● **Instructions for the task**
Exactly those lines that run from the one containing "elements with dark" through the last line of the entries below should be printed, and no others.

(Saved entries)
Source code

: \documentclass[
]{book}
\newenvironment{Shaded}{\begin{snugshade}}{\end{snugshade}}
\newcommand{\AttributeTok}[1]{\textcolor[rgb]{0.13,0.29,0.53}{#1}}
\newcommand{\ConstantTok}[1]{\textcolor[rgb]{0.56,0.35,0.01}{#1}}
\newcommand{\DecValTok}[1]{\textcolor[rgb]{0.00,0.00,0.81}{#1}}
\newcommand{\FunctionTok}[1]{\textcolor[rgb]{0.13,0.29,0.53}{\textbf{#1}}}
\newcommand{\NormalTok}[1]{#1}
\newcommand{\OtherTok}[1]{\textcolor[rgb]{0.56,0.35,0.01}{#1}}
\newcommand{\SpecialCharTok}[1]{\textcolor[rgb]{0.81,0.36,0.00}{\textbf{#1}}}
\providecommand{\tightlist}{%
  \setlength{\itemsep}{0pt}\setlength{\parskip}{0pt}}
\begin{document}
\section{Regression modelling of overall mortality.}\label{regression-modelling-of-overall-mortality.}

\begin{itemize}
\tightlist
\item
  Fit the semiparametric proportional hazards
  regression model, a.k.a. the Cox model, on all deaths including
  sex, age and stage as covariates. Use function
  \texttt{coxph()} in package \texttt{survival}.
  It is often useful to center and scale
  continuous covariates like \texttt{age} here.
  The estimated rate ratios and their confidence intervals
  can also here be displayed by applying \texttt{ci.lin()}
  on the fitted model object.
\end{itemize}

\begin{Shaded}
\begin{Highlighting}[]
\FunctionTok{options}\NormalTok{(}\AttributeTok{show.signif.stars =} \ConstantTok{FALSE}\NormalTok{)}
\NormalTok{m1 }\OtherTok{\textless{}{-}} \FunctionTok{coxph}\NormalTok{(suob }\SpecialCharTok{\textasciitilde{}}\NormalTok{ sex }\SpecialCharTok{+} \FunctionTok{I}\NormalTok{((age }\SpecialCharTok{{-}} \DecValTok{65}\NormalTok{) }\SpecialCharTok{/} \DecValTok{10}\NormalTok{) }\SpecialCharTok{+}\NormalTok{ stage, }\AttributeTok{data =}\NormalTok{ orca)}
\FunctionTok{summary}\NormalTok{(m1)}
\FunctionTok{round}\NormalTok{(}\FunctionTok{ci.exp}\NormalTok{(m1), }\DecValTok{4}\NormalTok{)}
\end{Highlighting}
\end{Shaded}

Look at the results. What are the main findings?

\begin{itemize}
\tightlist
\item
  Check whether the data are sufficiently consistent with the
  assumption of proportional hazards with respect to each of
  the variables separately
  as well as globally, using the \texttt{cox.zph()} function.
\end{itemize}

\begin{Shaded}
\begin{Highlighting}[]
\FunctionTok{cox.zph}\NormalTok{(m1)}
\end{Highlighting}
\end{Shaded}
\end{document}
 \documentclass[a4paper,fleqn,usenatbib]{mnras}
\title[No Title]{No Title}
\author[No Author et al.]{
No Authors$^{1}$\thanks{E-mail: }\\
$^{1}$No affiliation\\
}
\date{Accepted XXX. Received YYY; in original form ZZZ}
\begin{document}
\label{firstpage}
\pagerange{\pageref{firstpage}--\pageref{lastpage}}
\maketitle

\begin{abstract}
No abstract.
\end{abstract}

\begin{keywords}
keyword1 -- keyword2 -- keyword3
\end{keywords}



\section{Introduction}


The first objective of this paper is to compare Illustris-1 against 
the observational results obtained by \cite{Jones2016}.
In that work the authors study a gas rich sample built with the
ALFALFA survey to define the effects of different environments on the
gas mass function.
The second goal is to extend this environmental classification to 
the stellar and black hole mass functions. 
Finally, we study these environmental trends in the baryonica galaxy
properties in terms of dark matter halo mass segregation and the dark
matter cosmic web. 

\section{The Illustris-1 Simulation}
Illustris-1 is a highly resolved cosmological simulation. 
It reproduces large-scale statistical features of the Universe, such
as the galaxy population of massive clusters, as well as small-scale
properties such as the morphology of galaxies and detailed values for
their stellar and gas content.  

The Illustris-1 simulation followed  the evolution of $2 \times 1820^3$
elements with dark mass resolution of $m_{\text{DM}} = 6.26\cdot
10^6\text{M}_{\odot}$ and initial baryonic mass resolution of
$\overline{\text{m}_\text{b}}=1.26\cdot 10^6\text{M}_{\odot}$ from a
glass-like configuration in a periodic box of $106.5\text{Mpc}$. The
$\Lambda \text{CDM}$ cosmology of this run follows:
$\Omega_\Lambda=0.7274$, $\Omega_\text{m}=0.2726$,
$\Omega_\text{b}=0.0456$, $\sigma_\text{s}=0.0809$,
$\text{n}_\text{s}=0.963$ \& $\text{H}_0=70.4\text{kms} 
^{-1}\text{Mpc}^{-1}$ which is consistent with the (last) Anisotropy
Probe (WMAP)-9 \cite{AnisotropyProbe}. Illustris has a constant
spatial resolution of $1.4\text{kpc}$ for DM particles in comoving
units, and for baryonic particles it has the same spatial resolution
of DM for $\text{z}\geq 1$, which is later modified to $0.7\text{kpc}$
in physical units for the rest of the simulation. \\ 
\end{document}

● **Solution for this task**
elements with dark mass resolution of $m_{\text{DM}} = 6.26\cdot
10^6\text{M}_{\odot}$ and initial baryonic mass resolution of
$\overline{\text{m}_\text{b}}=1.26\cdot 10^6\text{M}_{\odot}$ from a
glass-like configuration in a periodic box of $106.5\text{Mpc}$. The
$\Lambda \text{CDM}$ cosmology of this run follows:
$\Omega_\Lambda=0.7274$, $\Omega_\text{m}=0.2726$,
$\Omega_\text{b}=0.0456$, $\sigma_\text{s}=0.0809$,
$\text{n}_\text{s}=0.963$ \& $\text{H}_0=70.4\text{kms} 
^{-1}\text{Mpc}^{-1}$ which is consistent with the (last) Anisotropy
Probe (WMAP)-9 \cite{AnisotropyProbe}. Illustris has a constant
spatial resolution of $1.4\text{kpc}$ for DM particles in comoving
units, and for baryonic particles it has the same spatial resolution
of DM for $\text{z}\geq 1$, which is later modified to $0.7\text{kpc}$
in physical units for the rest of the simulation. \\ 
\end{document}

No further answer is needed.